━━━━━ Source data ━━━━━

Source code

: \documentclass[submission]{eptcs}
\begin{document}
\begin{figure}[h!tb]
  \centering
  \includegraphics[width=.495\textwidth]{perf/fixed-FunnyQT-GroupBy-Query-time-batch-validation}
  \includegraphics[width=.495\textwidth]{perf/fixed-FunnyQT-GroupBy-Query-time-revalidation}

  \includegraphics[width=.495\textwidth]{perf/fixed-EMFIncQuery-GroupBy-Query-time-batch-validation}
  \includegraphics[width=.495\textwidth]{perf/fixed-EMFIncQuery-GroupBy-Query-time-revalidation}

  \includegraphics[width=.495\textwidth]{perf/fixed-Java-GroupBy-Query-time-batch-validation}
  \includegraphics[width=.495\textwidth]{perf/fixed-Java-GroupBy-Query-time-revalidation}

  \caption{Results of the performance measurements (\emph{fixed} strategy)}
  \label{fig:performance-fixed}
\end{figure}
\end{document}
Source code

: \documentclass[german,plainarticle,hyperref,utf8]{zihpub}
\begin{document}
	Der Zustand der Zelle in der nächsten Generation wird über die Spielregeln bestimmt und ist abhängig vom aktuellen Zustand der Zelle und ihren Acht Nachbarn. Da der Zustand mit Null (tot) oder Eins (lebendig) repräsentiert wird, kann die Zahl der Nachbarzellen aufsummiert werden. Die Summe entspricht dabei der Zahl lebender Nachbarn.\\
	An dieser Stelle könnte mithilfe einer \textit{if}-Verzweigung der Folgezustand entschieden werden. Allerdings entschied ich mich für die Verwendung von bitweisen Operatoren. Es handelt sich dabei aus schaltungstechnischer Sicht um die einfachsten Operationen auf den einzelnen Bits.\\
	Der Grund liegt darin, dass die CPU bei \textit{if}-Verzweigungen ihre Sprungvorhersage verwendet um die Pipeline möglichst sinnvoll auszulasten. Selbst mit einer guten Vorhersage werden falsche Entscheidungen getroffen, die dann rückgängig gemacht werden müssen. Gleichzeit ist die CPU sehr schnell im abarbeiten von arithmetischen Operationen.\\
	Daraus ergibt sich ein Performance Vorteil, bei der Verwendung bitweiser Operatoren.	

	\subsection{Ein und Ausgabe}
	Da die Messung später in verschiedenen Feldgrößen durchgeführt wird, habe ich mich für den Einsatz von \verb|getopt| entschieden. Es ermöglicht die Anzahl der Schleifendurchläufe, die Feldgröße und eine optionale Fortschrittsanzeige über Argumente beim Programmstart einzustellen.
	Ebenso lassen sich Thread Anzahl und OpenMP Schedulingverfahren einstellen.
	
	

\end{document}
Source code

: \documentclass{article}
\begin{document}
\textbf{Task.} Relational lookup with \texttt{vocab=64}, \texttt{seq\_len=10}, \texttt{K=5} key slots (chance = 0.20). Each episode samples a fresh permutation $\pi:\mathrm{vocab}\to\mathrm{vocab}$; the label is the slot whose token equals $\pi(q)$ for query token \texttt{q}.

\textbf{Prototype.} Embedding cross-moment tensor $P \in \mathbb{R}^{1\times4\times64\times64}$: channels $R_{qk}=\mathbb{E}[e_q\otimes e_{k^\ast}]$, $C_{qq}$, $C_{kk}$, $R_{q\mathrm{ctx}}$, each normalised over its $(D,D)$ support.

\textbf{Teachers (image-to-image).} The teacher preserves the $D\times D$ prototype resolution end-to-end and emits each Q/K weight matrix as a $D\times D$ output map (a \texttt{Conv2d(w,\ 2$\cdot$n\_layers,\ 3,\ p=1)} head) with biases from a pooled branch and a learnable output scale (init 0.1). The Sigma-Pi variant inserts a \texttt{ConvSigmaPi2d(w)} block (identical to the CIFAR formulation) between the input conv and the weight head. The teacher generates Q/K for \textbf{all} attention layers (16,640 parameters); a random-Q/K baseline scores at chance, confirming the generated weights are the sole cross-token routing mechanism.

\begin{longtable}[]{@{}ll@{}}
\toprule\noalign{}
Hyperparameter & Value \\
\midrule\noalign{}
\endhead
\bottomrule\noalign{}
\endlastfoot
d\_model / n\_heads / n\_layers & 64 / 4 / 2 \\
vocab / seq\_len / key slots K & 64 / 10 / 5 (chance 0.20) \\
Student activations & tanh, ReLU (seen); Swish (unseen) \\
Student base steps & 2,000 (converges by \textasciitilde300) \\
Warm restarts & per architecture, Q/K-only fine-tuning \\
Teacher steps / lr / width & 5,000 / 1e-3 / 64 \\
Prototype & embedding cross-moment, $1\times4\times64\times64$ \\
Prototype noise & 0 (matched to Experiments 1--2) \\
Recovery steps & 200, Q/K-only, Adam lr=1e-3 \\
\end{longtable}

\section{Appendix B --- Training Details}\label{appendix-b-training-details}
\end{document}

━━━━━

= What is needed =
Where the string "mathrm" appears in a line of the listing, copy that line.

= Task output =
\textbf{Task.} Relational lookup with \texttt{vocab=64}, \texttt{seq\_len=10}, \texttt{K=5} key slots (chance = 0.20). Each episode samples a fresh permutation $\pi:\mathrm{vocab}\to\mathrm{vocab}$; the label is the slot whose token equals $\pi(q)$ for query token \texttt{q}.
\textbf{Prototype.} Embedding cross-moment tensor $P \in \mathbb{R}^{1\times4\times64\times64}$: channels $R_{qk}=\mathbb{E}[e_q\otimes e_{k^\ast}]$, $C_{qq}$, $C_{kk}$, $R_{q\mathrm{ctx}}$, each normalised over its $(D,D)$ support.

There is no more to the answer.